New powerlines could be built on a western Midland County wetland
The Michigan Department of Environment, Great Lakes, and Energy is taking public comment on a plan to build electric power lines in a wetland in Midland County.
Environmental and wildlife activists have spoken out against the proposed permit. One of their primary concerns from the group is the potential of the lines causing collisions with birds and, in some cases, killing them.
Additionally, the Wildlife Recovery Association's attorney, Jeff Jocks, argued during a recent public hearing that altering the landscape of the wetland will cause harm to species and ecosystem.
The area is currently home to several species, including blanding's turtles, eagles, and red shouldered hawks.
Jocks added during the hearing that said the Michigan Electric Transmission Company (METC) knows the power lines will result in more bird collisions and have not chosen an alternative path for the power lines.
"METCs proposed transmission line will be placed perpendicular to the regular flight paths of the birds that use this wetland complex.
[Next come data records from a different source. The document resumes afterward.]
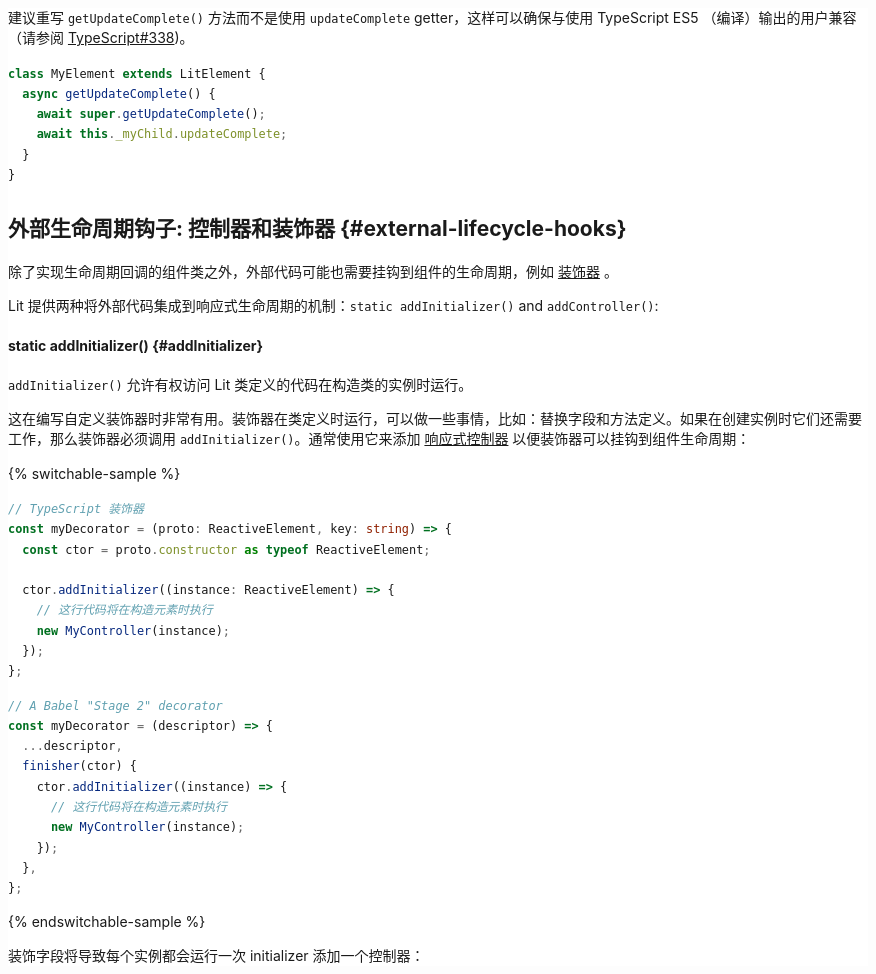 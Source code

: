 建议重写 `getUpdateComplete()` 方法而不是使用 `updateComplete` getter，这样可以确保与使用 TypeScript ES5 （编译）输出的用户兼容（请参阅 [TypeScript#338](https://github.com/microsoft/TypeScript/issues/338))。

</div>

```js
class MyElement extends LitElement {
  async getUpdateComplete() {
    await super.getUpdateComplete();
    await this._myChild.updateComplete;
  }
}
```

## 外部生命周期钩子: 控制器和装饰器 {#external-lifecycle-hooks}

除了实现生命周期回调的组件类之外，外部代码可能也需要挂钩到组件的生命周期，例如 [装饰器]({{baseurl}}/docs/components/decorators/) 。

Lit 提供两种将外部代码集成到响应式生命周期的机制：`static addInitializer()` and `addController()`:

#### static addInitializer() {#addInitializer}

`addInitializer()` 允许有权访问 Lit 类定义的代码在构造类的实例时运行。

这在编写自定义装饰器时非常有用。装饰器在类定义时运行，可以做一些事情，比如：替换字段和方法定义。如果在创建实例时它们还需要工作，那么装饰器必须调用 `addInitializer()`。通常使用它来添加 [响应式控制器]({{baseurl}}/docs/composition/controllers/) 以便装饰器可以挂钩到组件生命周期：

{% switchable-sample %}

```ts
// TypeScript 装饰器
const myDecorator = (proto: ReactiveElement, key: string) => {
  const ctor = proto.constructor as typeof ReactiveElement;

  ctor.addInitializer((instance: ReactiveElement) => {
    // 这行代码将在构造元素时执行
    new MyController(instance);
  });
};
```

```js
// A Babel "Stage 2" decorator
const myDecorator = (descriptor) => {
  ...descriptor,
  finisher(ctor) {
    ctor.addInitializer((instance) => {
      // 这行代码将在构造元素时执行
      new MyController(instance);
    });
  },
};
```

{% endswitchable-sample %}

装饰字段将导致每个实例都会运行一次 initializer 添加一个控制器：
And these birds regularly travel between both sides of the complex," said Jocks during a public hearing. "METC knows that its transmission lines will result in collisions and electrocutions of birds in this wetland complex."
METC waived chose not to make a presentation on the project or offer a comment on the project during the recent state hearing, organized by Michigan's Department of Environment, Great Lakes, and Energy.
However, in an email to WCMU, a spokesperson said the lines are “needed to interconnect the Isabella Wind Park, the largest windfarm in Michigan, to maximize renewable energy distributed to customers.”
The company also said it has conducted a thorough analysis of alternative routes and has concluded the proposed route is environmentally friendly. METC emphasized it has taken the concerns of the Wildlife Recovery Association seriously and said they plan to install the line with bird diverters to reduce collisions with the lines.